ACTIVITY:
Reproduce all of the entries character for character, while leaving out any pictures they contain.

Plain-text document sources:
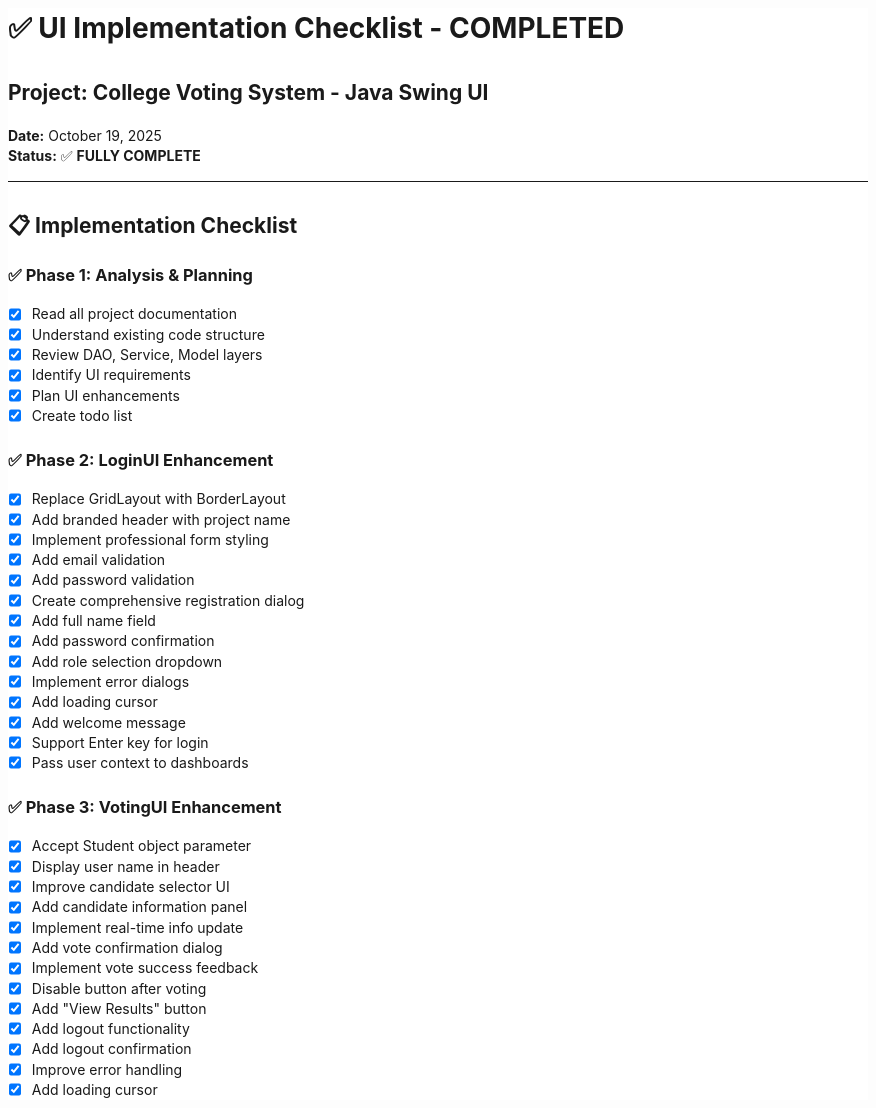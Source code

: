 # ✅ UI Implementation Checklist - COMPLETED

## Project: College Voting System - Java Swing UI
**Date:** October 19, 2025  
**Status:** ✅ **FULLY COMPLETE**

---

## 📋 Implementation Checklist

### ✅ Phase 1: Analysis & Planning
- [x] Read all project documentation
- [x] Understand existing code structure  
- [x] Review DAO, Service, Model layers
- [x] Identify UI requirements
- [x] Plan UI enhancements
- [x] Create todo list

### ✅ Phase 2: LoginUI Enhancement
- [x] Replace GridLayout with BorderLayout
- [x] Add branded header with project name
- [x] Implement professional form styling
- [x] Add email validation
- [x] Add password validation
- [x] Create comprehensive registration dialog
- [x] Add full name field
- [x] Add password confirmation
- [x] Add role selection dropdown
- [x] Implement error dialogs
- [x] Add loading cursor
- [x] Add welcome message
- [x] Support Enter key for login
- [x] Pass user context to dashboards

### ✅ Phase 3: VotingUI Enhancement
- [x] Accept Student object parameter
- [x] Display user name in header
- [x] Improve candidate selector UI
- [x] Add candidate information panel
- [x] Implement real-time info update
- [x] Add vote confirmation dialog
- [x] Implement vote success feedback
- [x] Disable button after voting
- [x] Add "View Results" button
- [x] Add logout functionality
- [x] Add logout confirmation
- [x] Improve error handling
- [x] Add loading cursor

FINISHED EXERCISE:
Source code

: # ✅ UI Implementation Checklist - COMPLETED

## Project: College Voting System - Java Swing UI
**Date:** October 19, 2025  
**Status:** ✅ **FULLY COMPLETE**

---

## 📋 Implementation Checklist

### ✅ Phase 1: Analysis & Planning
- [x] Read all project documentation
- [x] Understand existing code structure  
- [x] Review DAO, Service, Model layers
- [x] Identify UI requirements
- [x] Plan UI enhancements
- [x] Create todo list

### ✅ Phase 2: LoginUI Enhancement
- [x] Replace GridLayout with BorderLayout
- [x] Add branded header with project name
- [x] Implement professional form styling
- [x] Add email validation
- [x] Add password validation
- [x] Create comprehensive registration dialog
- [x] Add full name field
- [x] Add password confirmation
- [x] Add role selection dropdown
- [x] Implement error dialogs
- [x] Add loading cursor
- [x] Add welcome message
- [x] Support Enter key for login
- [x] Pass user context to dashboards

### ✅ Phase 3: VotingUI Enhancement
- [x] Accept Student object parameter
- [x] Display user name in header
- [x] Improve candidate selector UI
- [x] Add candidate information panel
- [x] Implement real-time info update
- [x] Add vote confirmation dialog
- [x] Implement vote success feedback
- [x] Disable button after voting
- [x] Add "View Results" button
- [x] Add logout functionality
- [x] Add logout confirmation
- [x] Improve error handling
- [x] Add loading cursor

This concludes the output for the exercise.